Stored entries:
- - - -

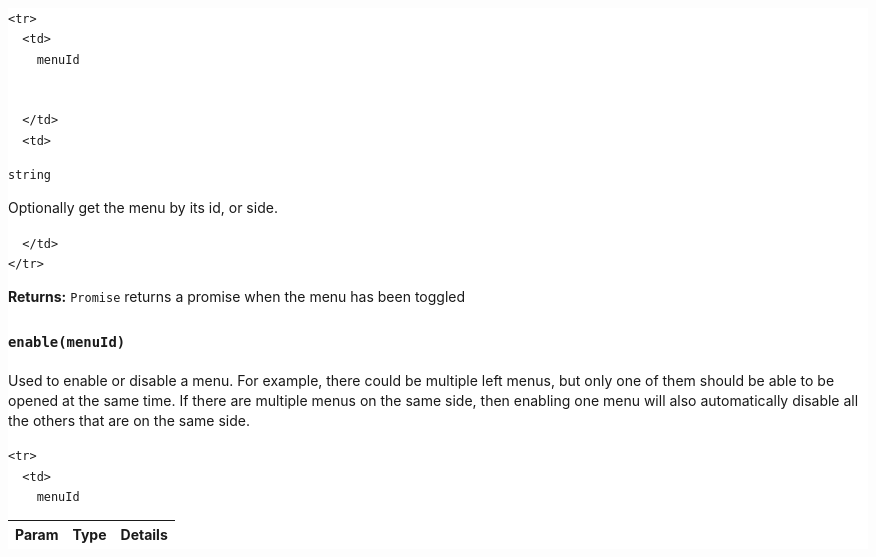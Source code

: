     <tr>
      <td>
        menuId
        
        
      </td>
      <td>
        
  <code>string</code>
      </td>
      <td>
        <p>Optionally get the menu by its id, or side.</p>

        
      </td>
    </tr>
    
  </tbody>
</table>





<div class="return-value">
<i class="icon ion-arrow-return-left"></i>
<b>Returns:</b> 
  <code>Promise</code> returns a promise when the menu has been toggled
</div>




<div id="enable"></div>

<h3>
<code>enable(menuId)</code>
  

</h3>

Used to enable or disable a menu. For example, there could be multiple
left menus, but only one of them should be able to be opened at the same
time. If there are multiple menus on the same side, then enabling one menu
will also automatically disable all the others that are on the same side.


<table class="table param-table" style="margin:0;">
  <thead>
    <tr>
      <th>Param</th>
      <th>Type</th>
      <th>Details</th>
    </tr>
  </thead>
  <tbody>
    
    <tr>
      <td>
        menuId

- - - -

(INSTRUCTIONS FOR THE TASK) What you give back must be the data above, reproduced exactly and free of pictures.

(SOLUTION FOR THIS TASK)
Source code

:     <tr>
      <td>
        menuId
        
        
      </td>
      <td>
        
  <code>string</code>
      </td>
      <td>
        <p>Optionally get the menu by its id, or side.</p>

        
      </td>
    </tr>
    
  </tbody>
</table>





<div class="return-value">
<i class="icon ion-arrow-return-left"></i>
<b>Returns:</b> 
  <code>Promise</code> returns a promise when the menu has been toggled
</div>




<div id="enable"></div>

<h3>
<code>enable(menuId)</code>
  

</h3>

Used to enable or disable a menu. For example, there could be multiple
left menus, but only one of them should be able to be opened at the same
time. If there are multiple menus on the same side, then enabling one menu
will also automatically disable all the others that are on the same side.


<table class="table param-table" style="margin:0;">
  <thead>
    <tr>
      <th>Param</th>
      <th>Type</th>
      <th>Details</th>
    </tr>
  </thead>
  <tbody>
    
    <tr>
      <td>
        menuId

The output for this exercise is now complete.